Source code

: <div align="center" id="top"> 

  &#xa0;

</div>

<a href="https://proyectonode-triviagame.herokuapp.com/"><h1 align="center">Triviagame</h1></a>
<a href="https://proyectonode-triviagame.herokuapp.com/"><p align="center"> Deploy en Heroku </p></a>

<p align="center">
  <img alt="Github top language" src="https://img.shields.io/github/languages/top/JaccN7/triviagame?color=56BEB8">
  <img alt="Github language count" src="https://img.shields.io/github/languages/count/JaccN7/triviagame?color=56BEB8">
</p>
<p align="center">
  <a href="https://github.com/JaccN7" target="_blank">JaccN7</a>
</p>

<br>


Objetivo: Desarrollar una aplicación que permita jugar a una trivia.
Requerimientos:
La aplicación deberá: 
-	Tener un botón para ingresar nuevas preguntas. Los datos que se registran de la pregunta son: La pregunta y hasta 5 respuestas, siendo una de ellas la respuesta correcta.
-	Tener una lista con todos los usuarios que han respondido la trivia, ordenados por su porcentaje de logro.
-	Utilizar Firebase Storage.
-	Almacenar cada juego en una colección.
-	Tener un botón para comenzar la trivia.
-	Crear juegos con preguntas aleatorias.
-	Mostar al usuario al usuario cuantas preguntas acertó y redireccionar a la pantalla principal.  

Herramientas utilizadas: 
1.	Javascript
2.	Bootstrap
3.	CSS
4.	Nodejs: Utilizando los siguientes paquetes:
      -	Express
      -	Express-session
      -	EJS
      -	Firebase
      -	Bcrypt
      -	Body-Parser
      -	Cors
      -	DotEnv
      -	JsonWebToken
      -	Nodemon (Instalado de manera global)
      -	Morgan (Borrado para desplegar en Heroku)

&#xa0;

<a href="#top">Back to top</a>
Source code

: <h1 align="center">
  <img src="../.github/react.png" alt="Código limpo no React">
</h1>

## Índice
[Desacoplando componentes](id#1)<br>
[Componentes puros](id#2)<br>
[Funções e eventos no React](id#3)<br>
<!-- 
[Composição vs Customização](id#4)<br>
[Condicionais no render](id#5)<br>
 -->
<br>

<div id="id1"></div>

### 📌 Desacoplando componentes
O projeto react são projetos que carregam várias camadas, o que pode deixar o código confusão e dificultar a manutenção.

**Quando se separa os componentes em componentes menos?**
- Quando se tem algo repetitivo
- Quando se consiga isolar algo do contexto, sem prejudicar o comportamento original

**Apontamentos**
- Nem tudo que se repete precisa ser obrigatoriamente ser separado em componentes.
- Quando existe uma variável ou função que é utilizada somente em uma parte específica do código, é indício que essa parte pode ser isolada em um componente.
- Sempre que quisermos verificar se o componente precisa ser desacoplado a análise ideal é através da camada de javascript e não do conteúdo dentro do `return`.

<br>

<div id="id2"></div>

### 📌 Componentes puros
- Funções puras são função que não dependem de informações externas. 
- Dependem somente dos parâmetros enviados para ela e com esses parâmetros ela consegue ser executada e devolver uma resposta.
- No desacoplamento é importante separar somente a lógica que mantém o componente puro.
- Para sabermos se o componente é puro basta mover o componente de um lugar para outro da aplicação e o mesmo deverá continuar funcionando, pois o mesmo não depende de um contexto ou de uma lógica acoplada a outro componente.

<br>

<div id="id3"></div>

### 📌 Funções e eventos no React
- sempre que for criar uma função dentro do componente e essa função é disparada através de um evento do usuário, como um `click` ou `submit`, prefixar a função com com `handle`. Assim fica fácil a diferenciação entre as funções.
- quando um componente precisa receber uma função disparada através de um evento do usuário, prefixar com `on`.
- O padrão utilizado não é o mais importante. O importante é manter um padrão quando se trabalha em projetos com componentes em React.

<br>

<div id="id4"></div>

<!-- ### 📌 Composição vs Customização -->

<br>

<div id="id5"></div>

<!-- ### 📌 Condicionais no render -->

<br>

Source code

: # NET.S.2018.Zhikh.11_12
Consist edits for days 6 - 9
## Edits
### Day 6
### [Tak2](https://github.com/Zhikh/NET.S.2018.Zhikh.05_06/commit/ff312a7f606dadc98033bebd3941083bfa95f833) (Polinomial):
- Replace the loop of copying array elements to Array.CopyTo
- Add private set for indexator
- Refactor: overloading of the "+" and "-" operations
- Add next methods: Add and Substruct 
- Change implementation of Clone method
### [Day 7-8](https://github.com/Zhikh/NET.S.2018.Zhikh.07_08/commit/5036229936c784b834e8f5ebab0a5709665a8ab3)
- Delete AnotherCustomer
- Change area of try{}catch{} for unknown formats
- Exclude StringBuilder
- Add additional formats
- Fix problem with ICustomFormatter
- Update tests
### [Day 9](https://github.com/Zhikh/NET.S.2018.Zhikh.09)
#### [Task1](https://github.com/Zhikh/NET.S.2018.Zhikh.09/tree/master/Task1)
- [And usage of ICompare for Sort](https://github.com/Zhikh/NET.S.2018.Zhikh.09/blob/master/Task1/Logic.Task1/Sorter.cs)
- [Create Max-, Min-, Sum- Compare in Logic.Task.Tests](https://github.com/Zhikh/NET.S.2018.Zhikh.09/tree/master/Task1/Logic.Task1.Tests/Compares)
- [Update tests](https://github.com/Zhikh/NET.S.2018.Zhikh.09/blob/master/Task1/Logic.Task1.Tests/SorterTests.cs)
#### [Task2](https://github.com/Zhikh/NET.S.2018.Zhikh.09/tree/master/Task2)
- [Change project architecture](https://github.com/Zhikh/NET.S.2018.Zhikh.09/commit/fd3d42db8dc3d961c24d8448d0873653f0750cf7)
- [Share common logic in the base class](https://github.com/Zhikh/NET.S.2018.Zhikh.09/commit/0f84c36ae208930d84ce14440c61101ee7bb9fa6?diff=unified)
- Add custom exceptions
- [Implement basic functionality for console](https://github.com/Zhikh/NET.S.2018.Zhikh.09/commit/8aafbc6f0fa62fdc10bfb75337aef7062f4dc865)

# # # # #

Work instruction —
Give the complete listing a second time, exactly as it reads.

Answer box —
Source code

: <div align="center" id="top"> 

  &#xa0;

</div>

<a href="https://proyectonode-triviagame.herokuapp.com/"><h1 align="center">Triviagame</h1></a>
<a href="https://proyectonode-triviagame.herokuapp.com/"><p align="center"> Deploy en Heroku </p></a>

<p align="center">
  <img alt="Github top language" src="https://img.shields.io/github/languages/top/JaccN7/triviagame?color=56BEB8">
  <img alt="Github language count" src="https://img.shields.io/github/languages/count/JaccN7/triviagame?color=56BEB8">
</p>
<p align="center">
  <a href="https://github.com/JaccN7" target="_blank">JaccN7</a>
</p>

<br>


Objetivo: Desarrollar una aplicación que permita jugar a una trivia.
Requerimientos:
La aplicación deberá: 
-	Tener un botón para ingresar nuevas preguntas. Los datos que se registran de la pregunta son: La pregunta y hasta 5 respuestas, siendo una de ellas la respuesta correcta.
-	Tener una lista con todos los usuarios que han respondido la trivia, ordenados por su porcentaje de logro.
-	Utilizar Firebase Storage.
-	Almacenar cada juego en una colección.
-	Tener un botón para comenzar la trivia.
-	Crear juegos con preguntas aleatorias.
-	Mostar al usuario al usuario cuantas preguntas acertó y redireccionar a la pantalla principal.  

Herramientas utilizadas: 
1.	Javascript
2.	Bootstrap
3.	CSS
4.	Nodejs: Utilizando los siguientes paquetes:
      -	Express
      -	Express-session
      -	EJS
      -	Firebase
      -	Bcrypt
      -	Body-Parser
      -	Cors
      -	DotEnv
      -	JsonWebToken
      -	Nodemon (Instalado de manera global)
      -	Morgan (Borrado para desplegar en Heroku)

&#xa0;

<a href="#top">Back to top</a>
Source code

: <h1 align="center">
  <img src="../.github/react.png" alt="Código limpo no React">
</h1>

## Índice
[Desacoplando componentes](id#1)<br>
[Componentes puros](id#2)<br>
[Funções e eventos no React](id#3)<br>
<!-- 
[Composição vs Customização](id#4)<br>
[Condicionais no render](id#5)<br>
 -->
<br>

<div id="id1"></div>

### 📌 Desacoplando componentes
O projeto react são projetos que carregam várias camadas, o que pode deixar o código confusão e dificultar a manutenção.

**Quando se separa os componentes em componentes menos?**
- Quando se tem algo repetitivo
- Quando se consiga isolar algo do contexto, sem prejudicar o comportamento original

**Apontamentos**
- Nem tudo que se repete precisa ser obrigatoriamente ser separado em componentes.
- Quando existe uma variável ou função que é utilizada somente em uma parte específica do código, é indício que essa parte pode ser isolada em um componente.
- Sempre que quisermos verificar se o componente precisa ser desacoplado a análise ideal é através da camada de javascript e não do conteúdo dentro do `return`.

<br>

<div id="id2"></div>

### 📌 Componentes puros
- Funções puras são função que não dependem de informações externas. 
- Dependem somente dos parâmetros enviados para ela e com esses parâmetros ela consegue ser executada e devolver uma resposta.
- No desacoplamento é importante separar somente a lógica que mantém o componente puro.
- Para sabermos se o componente é puro basta mover o componente de um lugar para outro da aplicação e o mesmo deverá continuar funcionando, pois o mesmo não depende de um contexto ou de uma lógica acoplada a outro componente.

<br>

<div id="id3"></div>

### 📌 Funções e eventos no React
- sempre que for criar uma função dentro do componente e essa função é disparada através de um evento do usuário, como um `click` ou `submit`, prefixar a função com com `handle`. Assim fica fácil a diferenciação entre as funções.
- quando um componente precisa receber uma função disparada através de um evento do usuário, prefixar com `on`.
- O padrão utilizado não é o mais importante. O importante é manter um padrão quando se trabalha em projetos com componentes em React.

<br>

<div id="id4"></div>

<!-- ### 📌 Composição vs Customização -->

<br>

<div id="id5"></div>

<!-- ### 📌 Condicionais no render -->

<br>

Source code

: # NET.S.2018.Zhikh.11_12
Consist edits for days 6 - 9
## Edits
### Day 6
### [Tak2](https://github.com/Zhikh/NET.S.2018.Zhikh.05_06/commit/ff312a7f606dadc98033bebd3941083bfa95f833) (Polinomial):
- Replace the loop of copying array elements to Array.CopyTo
- Add private set for indexator
- Refactor: overloading of the "+" and "-" operations
- Add next methods: Add and Substruct 
- Change implementation of Clone method
### [Day 7-8](https://github.com/Zhikh/NET.S.2018.Zhikh.07_08/commit/5036229936c784b834e8f5ebab0a5709665a8ab3)
- Delete AnotherCustomer
- Change area of try{}catch{} for unknown formats
- Exclude StringBuilder
- Add additional formats
- Fix problem with ICustomFormatter
- Update tests
### [Day 9](https://github.com/Zhikh/NET.S.2018.Zhikh.09)
#### [Task1](https://github.com/Zhikh/NET.S.2018.Zhikh.09/tree/master/Task1)
- [And usage of ICompare for Sort](https://github.com/Zhikh/NET.S.2018.Zhikh.09/blob/master/Task1/Logic.Task1/Sorter.cs)
- [Create Max-, Min-, Sum- Compare in Logic.Task.Tests](https://github.com/Zhikh/NET.S.2018.Zhikh.09/tree/master/Task1/Logic.Task1.Tests/Compares)
- [Update tests](https://github.com/Zhikh/NET.S.2018.Zhikh.09/blob/master/Task1/Logic.Task1.Tests/SorterTests.cs)
#### [Task2](https://github.com/Zhikh/NET.S.2018.Zhikh.09/tree/master/Task2)
- [Change project architecture](https://github.com/Zhikh/NET.S.2018.Zhikh.09/commit/fd3d42db8dc3d961c24d8448d0873653f0750cf7)
- [Share common logic in the base class](https://github.com/Zhikh/NET.S.2018.Zhikh.09/commit/0f84c36ae208930d84ce14440c61101ee7bb9fa6?diff=unified)
- Add custom exceptions
- [Implement basic functionality for console](https://github.com/Zhikh/NET.S.2018.Zhikh.09/commit/8aafbc6f0fa62fdc10bfb75337aef7062f4dc865)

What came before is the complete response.